But. Sometimes, words get in the way.
 
A current trend on Facebook made me realise to what extent we have become drowned in mediocre words. The aim is to post a black and white photo every day for seven days, a snippet of your life, but with no explanation. You have to ignore the impulse to “say something about this”. Just post the photos. Sans words.
 
How refreshing and intriguing to see the images and wonder about the what, where and why. Their meanings slip away or become manifold. They remain a mystery, an enigma. We have become so used to adding a tag to everything, to explain exactly what it means, laying bare its anatomy to the very sun-bleached bones.
 
In the same way, we often explain away the mystery of art and poetry. It is not enough that a painting or poem touches us to the core. We are not satisfied with being left breathless and in awe.
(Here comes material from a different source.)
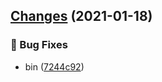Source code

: ## [Changes](https://github.com/chnliquan/release/compare/v0.1.5...v0.1.6) (2021-01-18)


### 🐛 Bug Fixes

* bin ([7244c92](https://github.com/chnliquan/release/commit/7244c92ec1211e572f0cf6abd014570b14015802))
We always have to add our two cents’ worth, to “go and spoil it all by saying something stupid”.
 
I do not deny the fact that analysis and explanation can enhance an artwork. Knowing the backstory, the intertextuality of a work – the references, the artist’s life story, the myths and archetypes – can indeed give us a deeper understanding thereof. Digging up the makings of a poem or spelunking for the buried bones of a painting can be just as satisfying as following the trail of a word back to its origin in a long lost language.
 
But there is a time and a place for silence as well.
 
Sometimes we just have to shut up and listen. We have to see the butterfly’s iridescence without having to spike it on a pin. We have to remain breathless. Speechless.
 
Aquiver with the tintinnabulation of stars. Ineffable.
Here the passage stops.